Painful for you. I guess you would have been calling for help while curled up on shore.


----------



## Big George Waters (Jul 2, 2021)

I have to agree with tetonadam, I was kind of preparing myself for a "oh boy here we go..." type thing, and what I ended up seeing was exactly what tetonadam stated in the first comment made recently made.

I will confess that at first I was curled up on my couch somewhat in fear for these folks, but very quickly I got the impression they knew exactly what they were doing and would be alright.

I will also confess that had I been there, I probably would have been terrified and making deals with God.

When I see videos like this, I realize how much it is to not only know what you are doing, but also be in good physical shape and be able to remain calm and focused.

Would love to hear more about how that trip went.


----------



## BenSlaughter (Jun 16, 2017)

tetonadam said:


> There’s a pretty amazing backstory to the whole drama. They were camped the night before when a huge landslide blocked the river. Only one way out of that canyon. Down. Kudos to those guys for retrieving the gear, unpinning the boat, repairing it, and finishing the trip. Self sufficiency and rescue in a very remote situation at its finest.

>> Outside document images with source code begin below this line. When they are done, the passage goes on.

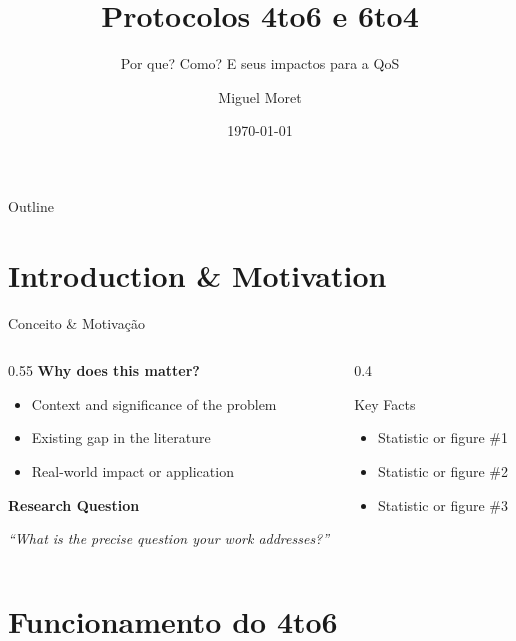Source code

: \documentclass[aspectratio=169]{beamer}
\title[Short Title]{Protocolos 4to6 e 6to4}
\subtitle{Por que? Como? E seus impactos para a QoS}
\author[A. Author]{Miguel Moret}
\institute[University]{FCT-UNESP}
\date{\today}
\begin{document}
\begin{frame}
  \titlepage
\end{frame}

\begin{frame}{Outline}
  \tableofcontents
\end{frame}

\section{Introduction \& Motivation}

\begin{frame}{Conceito \& Motivação}
  \begin{columns}[T]
    \begin{column}{0.55\textwidth}
      \textbf{Why does this matter?}
      \begin{itemize}
        \item Context and significance of the problem
        \item Existing gap in the literature
        \item Real-world impact or application
      \end{itemize}
      \vspace{0.8em}
      \textbf{Research Question}
      \begin{alertblock}{}
        \centering\textit{``What is the precise question your work addresses?''}
      \end{alertblock}
    \end{column}
    \begin{column}{0.4\textwidth}
      \begin{block}{Key Facts}
        \begin{itemize}
          \item Statistic or figure \#1
          \item Statistic or figure \#2
          \item Statistic or figure \#3
        \end{itemize}
      \end{block}
    \end{column}
  \end{columns}
\end{frame}


\section{Funcionamento do 4to6}
\end{document}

Is there somewhere we can go to read up on this backstory??
Sounds like a great adventure!


----------



## Will Amette (Jan 28, 2017)

I was in a group of self-support kayaks and canoes camped just below at Cougar Canyon when this happened. We had an unplanned layover day because of all the rain.

One of our people was up early, and he reported that the river "went away." When it came back it was running black. We knew there was a new dam, but didn't know if it would fail catastrophically or not. Obviously we were nervous. A friend and I hiked up high in part to just enjoy the view and in part not to be on the beach. I remember seeing a frame parked across the river. Must have a story there, and they must have taken out the rubber and planned to come back and get the frame another time.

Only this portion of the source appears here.